#### Work task:
Reproduce each entry exactly as it reads. Leave the images out.

#### Given entries:
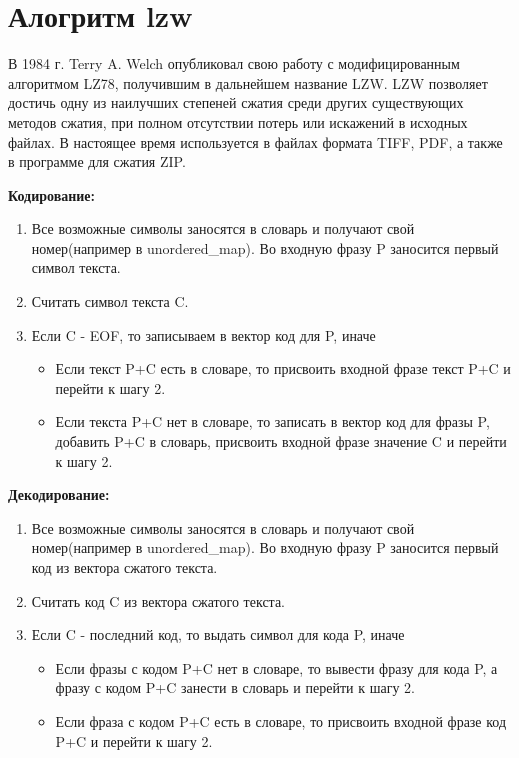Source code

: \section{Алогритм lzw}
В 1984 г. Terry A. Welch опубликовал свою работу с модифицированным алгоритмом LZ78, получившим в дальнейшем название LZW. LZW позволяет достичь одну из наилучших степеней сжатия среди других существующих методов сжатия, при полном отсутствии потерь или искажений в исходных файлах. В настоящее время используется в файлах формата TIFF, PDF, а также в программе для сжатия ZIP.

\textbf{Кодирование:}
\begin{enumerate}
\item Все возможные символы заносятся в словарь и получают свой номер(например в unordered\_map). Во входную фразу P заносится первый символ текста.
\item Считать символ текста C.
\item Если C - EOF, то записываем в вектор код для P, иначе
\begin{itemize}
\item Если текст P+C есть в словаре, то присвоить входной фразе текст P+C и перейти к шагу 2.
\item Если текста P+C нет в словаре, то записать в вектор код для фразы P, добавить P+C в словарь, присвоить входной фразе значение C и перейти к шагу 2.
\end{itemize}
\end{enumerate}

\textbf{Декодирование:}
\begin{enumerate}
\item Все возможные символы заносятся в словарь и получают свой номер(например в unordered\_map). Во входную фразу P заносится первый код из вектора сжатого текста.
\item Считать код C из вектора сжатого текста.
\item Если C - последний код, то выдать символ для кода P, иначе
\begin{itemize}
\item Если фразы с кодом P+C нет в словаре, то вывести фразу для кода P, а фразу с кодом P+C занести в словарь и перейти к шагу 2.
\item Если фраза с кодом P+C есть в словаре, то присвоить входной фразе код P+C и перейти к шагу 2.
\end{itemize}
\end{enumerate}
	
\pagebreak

#### Answer for the task:
Source code

: \section{Алогритм lzw}
В 1984 г. Terry A. Welch опубликовал свою работу с модифицированным алгоритмом LZ78, получившим в дальнейшем название LZW. LZW позволяет достичь одну из наилучших степеней сжатия среди других существующих методов сжатия, при полном отсутствии потерь или искажений в исходных файлах. В настоящее время используется в файлах формата TIFF, PDF, а также в программе для сжатия ZIP.

\textbf{Кодирование:}
\begin{enumerate}
\item Все возможные символы заносятся в словарь и получают свой номер(например в unordered\_map). Во входную фразу P заносится первый символ текста.
\item Считать символ текста C.
\item Если C - EOF, то записываем в вектор код для P, иначе
\begin{itemize}
\item Если текст P+C есть в словаре, то присвоить входной фразе текст P+C и перейти к шагу 2.
\item Если текста P+C нет в словаре, то записать в вектор код для фразы P, добавить P+C в словарь, присвоить входной фразе значение C и перейти к шагу 2.
\end{itemize}
\end{enumerate}

\textbf{Декодирование:}
\begin{enumerate}
\item Все возможные символы заносятся в словарь и получают свой номер(например в unordered\_map). Во входную фразу P заносится первый код из вектора сжатого текста.
\item Считать код C из вектора сжатого текста.
\item Если C - последний код, то выдать символ для кода P, иначе
\begin{itemize}
\item Если фразы с кодом P+C нет в словаре, то вывести фразу для кода P, а фразу с кодом P+C занести в словарь и перейти к шагу 2.
\item Если фраза с кодом P+C есть в словаре, то присвоить входной фразе код P+C и перейти к шагу 2.
\end{itemize}
\end{enumerate}
	
\pagebreak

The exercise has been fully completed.